> **INFORMATION**:

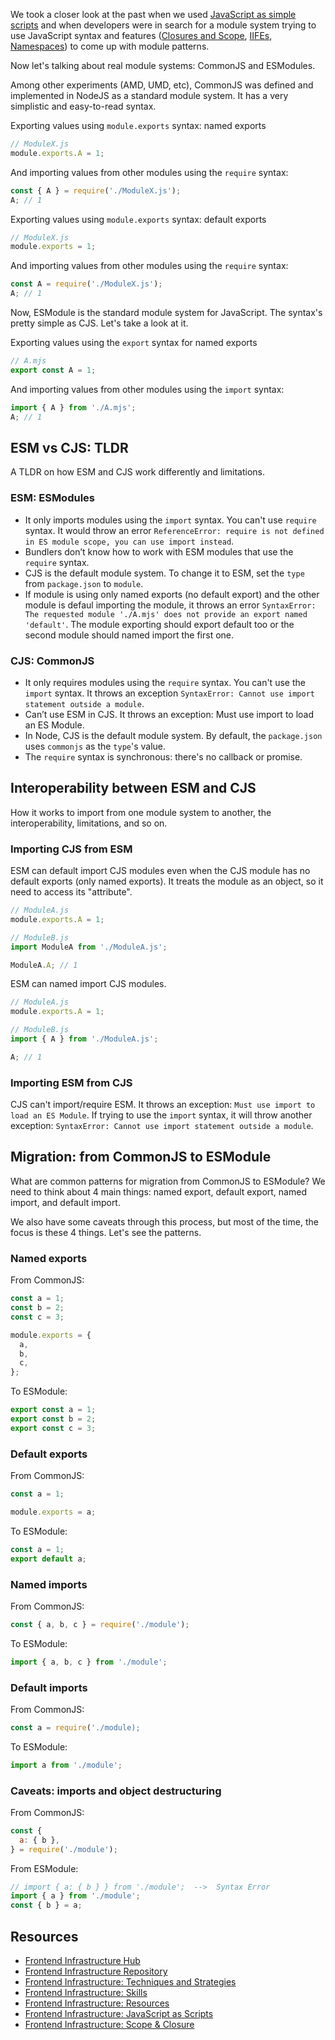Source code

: We took a closer look at the past when we used [JavaScript as simple scripts](/series/frontend-infrastructure/javascript-as-scripts) and when developers were in search for a module system trying to use JavaScript syntax and features ([Closures and Scope](/series/frontend-infrastructure/scope-and-closure), [IIFEs](/series/frontend-infrastructure/iife-immediately-invoked-function-expression), [Namespaces](/series/frontend-infrastructure/namespaces)) to come up with module patterns.

Now let's talking about real module systems: CommonJS and ESModules.

Among other experiments (AMD, UMD, etc), CommonJS was defined and implemented in NodeJS as a standard module system. It has a very simplistic and easy-to-read syntax.

Exporting values using `module.exports` syntax: named exports

```javascript
// ModuleX.js
module.exports.A = 1;
```

And importing values from other modules using the `require` syntax:

```javascript
const { A } = require('./ModuleX.js');
A; // 1
```

Exporting values using `module.exports` syntax: default exports

```javascript
// ModuleX.js
module.exports = 1;
```

And importing values from other modules using the `require` syntax:

```javascript
const A = require('./ModuleX.js');
A; // 1
```

Now, ESModule is the standard module system for JavaScript. The syntax's pretty simple as CJS. Let's take a look at it.

Exporting values using the `export` syntax for named exports

```javascript
// A.mjs
export const A = 1;
```

And importing values from other modules using the `import` syntax:

```javascript
import { A } from './A.mjs';
A; // 1
```

## ESM vs CJS: TLDR

A TLDR on how ESM and CJS work differently and limitations.

### ESM: ESModules

- It only imports modules using the `import` syntax. You can't use `require` syntax. It would throw an error `ReferenceError: require is not defined in ES module scope, you can use import instead`.
- Bundlers don’t know how to work with ESM modules that use the `require` syntax.
- CJS is the default module system. To change it to ESM, set the `type` from `package.json` to `module`.
- If module is using only named exports (no default export) and the other module is defaul importing the module, it throws an error `SyntaxError: The requested module './A.mjs' does not provide an export named 'default'`. The module exporting should export default too or the second module should named import the first one.

### CJS: CommonJS

- It only requires modules using the `require` syntax. You can't use the `import` syntax. It throws an exception `SyntaxError: Cannot use import statement outside a module`.
- Can’t use ESM in CJS. It throws an exception: Must use import to load an ES Module.
- In Node, CJS is the default module system. By default, the `package.json` uses `commonjs` as the `type`'s value.
- The `require` syntax is synchronous: there's no callback or promise.

## Interoperability between ESM and CJS

How it works to import from one module system to another, the interoperability, limitations, and so on.

### Importing CJS from ESM

ESM can default import CJS modules even when the CJS module has no default exports (only named exports). It treats the module as an object, so it need to access its "attribute".

```javascript
// ModuleA.js
module.exports.A = 1;

// ModuleB.js
import ModuleA from './ModuleA.js';

ModuleA.A; // 1
```

ESM can named import CJS modules.

```javascript
// ModuleA.js
module.exports.A = 1;

// ModuleB.js
import { A } from './ModuleA.js';

A; // 1
```

### Importing ESM from CJS

CJS can't import/require ESM. It throws an exception: `Must use import to load an ES Module`. If trying to use the `import` syntax, it will throw another exception: `SyntaxError: Cannot use import statement outside a module`.

## Migration: from CommonJS to ESModule

What are common patterns for migration from CommonJS to ESModule? We need to think about 4 main things: named export, default export, named import, and default import.

We also have some caveats through this process, but most of the time, the focus is these 4 things. Let's see the patterns.

### Named exports

From CommonJS:

```javascript
const a = 1;
const b = 2;
const c = 3;

module.exports = {
  a,
  b,
  c,
};
```

To ESModule:

```javascript
export const a = 1;
export const b = 2;
export const c = 3;
```

### Default exports

From CommonJS:

```javascript
const a = 1;

module.exports = a;
```

To ESModule:

```javascript
const a = 1;
export default a;
```

### Named imports

From CommonJS:

```javascript
const { a, b, c } = require('./module');
```

To ESModule:

```javascript
import { a, b, c } from './module';
```

### Default imports

From CommonJS:

```javascript
const a = require('./module);
```

To ESModule:

```javascript
import a from './module';
```

### Caveats: imports and object destructuring

From CommonJS:

```javascript
const {
  a: { b },
} = require('./module');
```

From ESModule:

```javascript
// import { a: { b } } from './module';  -->  Syntax Error
import { a } from './module';
const { b } = a;
```

## Resources

- [Frontend Infrastructure Hub](/frontend-infrastructure)
- [Frontend Infrastructure Repository](https://github.com/imteekay/frontend-infrastructure)
- [Frontend Infrastructure: Techniques and Strategies](/series/frontend-infrastructure/techniques-and-strategies)
- [Frontend Infrastructure: Skills](/series/frontend-infrastructure/skills)
- [Frontend Infrastructure: Resources](/series/frontend-infrastructure/resources)
- [Frontend Infrastructure: JavaScript as Scripts](/series/frontend-infrastructure/javascript-as-scripts)
- [Frontend Infrastructure: Scope & Closure](/series/frontend-infrastructure/scope-and-closure)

> **THE PROBLEM**: Your reply must consist of one number, the count of lines in the entries that hold "ModuleX".

> **RESPONSE TO THE EXERCISE**: 4